By Grace Ruble ’21

News Editor

On Feb. 1, the Davis Gallery celebrated the opening of its new Art and Labor Collection. The exhibit features works from HWS’s own collection. Art and Labor is Visual Arts Curator Anna Wagner’s first collections curation project at the Colleges and features works by artists such as Kara Walker, Käthe Kollwitz, Arthur Dove, Frank Romero and Stacey Robinson, as well as several unnamed artists. HWS students Shannon Smith ’20, Rachel Geiogamah ’19, Ethan Leon ’19, Sarah MacKechnie ’19, and Dylan Bennett ’19 wrote the wall labels for the collection along with Wagner.

The unifying theme of labor allows works in the collection to span a wide range of mediums, from photos and paintings that depict labor in progress to sculptures and ceramics that show the end results of labor. According to Wagner, the collection highlights many forms of labor that have often gone undiscussed, including “motherhood, farming, industry, locomotion, union organization and slavery,” as well as pieces that exhibit evidence of “madness” and “materiality.” Some pieces, which demonstrate the gallery’s mission to portray labor that is often ignored, include Frank Romero’s Arrest of the Paleteros, which depicts a conflict between Chicano laborers and police, and Alison Starr’s depiction of emotional labor in her painting Inheritance, which is supplemented by an interactive sculpture made by HWS students outside the gallery.

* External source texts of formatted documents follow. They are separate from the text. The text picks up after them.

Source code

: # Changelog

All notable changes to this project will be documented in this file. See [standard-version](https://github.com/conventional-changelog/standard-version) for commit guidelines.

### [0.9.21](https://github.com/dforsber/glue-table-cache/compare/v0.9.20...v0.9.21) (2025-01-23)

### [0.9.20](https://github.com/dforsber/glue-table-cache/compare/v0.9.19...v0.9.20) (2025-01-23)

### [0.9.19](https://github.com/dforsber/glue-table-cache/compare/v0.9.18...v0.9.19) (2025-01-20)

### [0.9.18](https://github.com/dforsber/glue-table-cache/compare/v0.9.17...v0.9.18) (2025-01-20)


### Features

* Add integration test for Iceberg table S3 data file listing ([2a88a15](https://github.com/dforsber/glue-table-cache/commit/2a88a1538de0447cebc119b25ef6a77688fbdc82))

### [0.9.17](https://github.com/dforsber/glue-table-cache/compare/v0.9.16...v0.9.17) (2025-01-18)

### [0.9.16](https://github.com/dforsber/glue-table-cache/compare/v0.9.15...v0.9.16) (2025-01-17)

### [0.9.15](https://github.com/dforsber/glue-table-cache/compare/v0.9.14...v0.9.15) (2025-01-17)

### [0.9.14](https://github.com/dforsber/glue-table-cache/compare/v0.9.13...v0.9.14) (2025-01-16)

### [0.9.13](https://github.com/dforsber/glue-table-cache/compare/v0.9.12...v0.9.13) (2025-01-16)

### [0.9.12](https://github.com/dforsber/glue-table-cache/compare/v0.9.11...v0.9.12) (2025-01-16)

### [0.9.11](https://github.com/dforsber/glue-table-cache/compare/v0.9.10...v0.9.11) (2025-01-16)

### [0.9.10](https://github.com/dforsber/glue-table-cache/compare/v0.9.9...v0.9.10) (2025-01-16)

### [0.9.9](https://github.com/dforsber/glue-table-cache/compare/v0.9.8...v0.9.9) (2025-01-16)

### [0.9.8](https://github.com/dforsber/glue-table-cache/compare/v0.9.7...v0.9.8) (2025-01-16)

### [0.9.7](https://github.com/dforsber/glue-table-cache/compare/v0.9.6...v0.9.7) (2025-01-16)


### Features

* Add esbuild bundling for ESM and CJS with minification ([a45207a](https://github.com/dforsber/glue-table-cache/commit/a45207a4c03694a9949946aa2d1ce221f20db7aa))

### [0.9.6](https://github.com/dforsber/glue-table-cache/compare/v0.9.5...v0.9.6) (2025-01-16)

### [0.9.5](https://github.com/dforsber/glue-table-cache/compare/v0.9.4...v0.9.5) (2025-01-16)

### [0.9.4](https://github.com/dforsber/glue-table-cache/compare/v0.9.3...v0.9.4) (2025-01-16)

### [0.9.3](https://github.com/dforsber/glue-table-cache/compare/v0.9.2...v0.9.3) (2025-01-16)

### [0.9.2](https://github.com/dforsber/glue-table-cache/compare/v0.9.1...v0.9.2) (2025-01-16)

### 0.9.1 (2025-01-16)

The collection also recognizes that galleries themselves are products of people and their labor and aims to ask how the Davis Gallery can be “a space for engagement, and a space that realizes and demonstrates different forms of labor.”

Interested readers can view the Art and Labor collection at the Davis Gallery until March 1, when it will leave to make way for the opening of the Advocacy, Activism & Alliances in American Architecture Since 1968 exhibit on March 8.